Elon Musk's commercial space exploration company SpaceX launched its new Dragon spacecraft on its debut as part of the Ax-4 mission to the International Space Station on Tuesday.
However, the mission is also significant for India as the mission marks the first time in over 40 years that an Indian astronaut has been sent to space since 1984's Soviet Interkosmos mission, which took Indian Air Force Officer and Astronaut Rakesh Sharma to space.
Indian Astronaut Shubhanshu Shukla is a part of the 4-person crew, led by Axiom Space's Director of Human Spaceflight Peggy Whitson. The crew also includes Sławosz Uznański-Wiśniewski and Tibor Kapu. The mission comes in despite Musk's calls to deorbit the International Space Station over safety concerns.

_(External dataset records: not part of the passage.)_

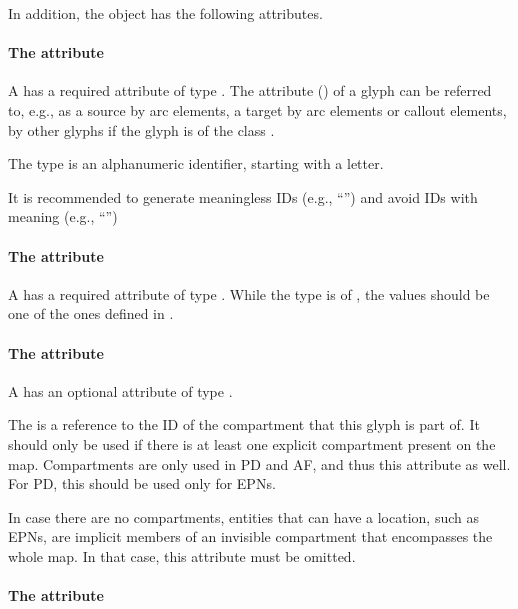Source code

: In addition, the \Glyph object has the following attributes.

\paragraph{The \fixttspace{} attribute}

A \Glyph has a required attribute  of type . The  attribute () of a glyph can be referred to, e.g.,  as a source by arc elements, a target by arc elements or callout elements, by other glyphs if the glyph is of the class .

The  type is an alphanumeric identifier, starting with a letter.

It is recommended to generate meaningless IDs (e.g., ``'') and avoid IDs with meaning (e.g., ``'')


\paragraph{The \fixttspace{} attribute}

A \Glyph has a required attribute  of type
. While the type is of , the values should be one of the ones defined in .

\paragraph{The \fixttspace{} attribute}

A \Glyph has an optional attribute  of type
.

The  is a reference to the ID of the compartment that this glyph is part of. It should only be used if there is at least one explicit compartment present on the map. Compartments are only used in PD and AF, and thus this attribute as well. For PD, this should be used only for EPNs.

In case there are no compartments, entities that can have a location, such as EPNs, are implicit members of an invisible compartment that encompasses the whole map. In that case, this attribute must be omitted.

\paragraph{The \fixttspace{} attribute}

The crew will spend over two weeks at the ISS before coming back down to Earth after conducting over 60 experiments in Space. The mission was originally supposed to launch on June 12, but a propellant leak forced SpaceX and Axiom Space to delay the launch.
A Look Back At India's Space Ventures
India has had an active space program for a while, with the country's Space Agency, ISRO, or Indian Space Research Organization, having conducted multiple successful space missions.
The country launched the Chandrayaan-1, the country's maiden lunar probe, in 2008. It was the first Spacecraft developed entirely by the country. It was inserted into the lunar orbit on November 8, 2008. ISRO launched Chandrayaan-2, which crashed on the lunar surface in 2019, as well as Chandrayaan-3, which landed on the Moon's surface in 2023.
Besides this, the country also launched the Mars Orbiter Mission, where ISRO launched its first probe towards the planet Mars in 2013. The probe has been orbiting the Red Planet since 2014, and the agency lost contact with the probe in April 2022.
The mission was India's first interplanetary spaceflight and made ISRO only the fourth Agency to send a rover to Mars.
The country also plans on launching its first-ever human space flight vehicle, the Gaganyaan-1. The spacecraft is slated to launch in 2027 and will serve as the basis of ISRO's Human Space Flight Programme.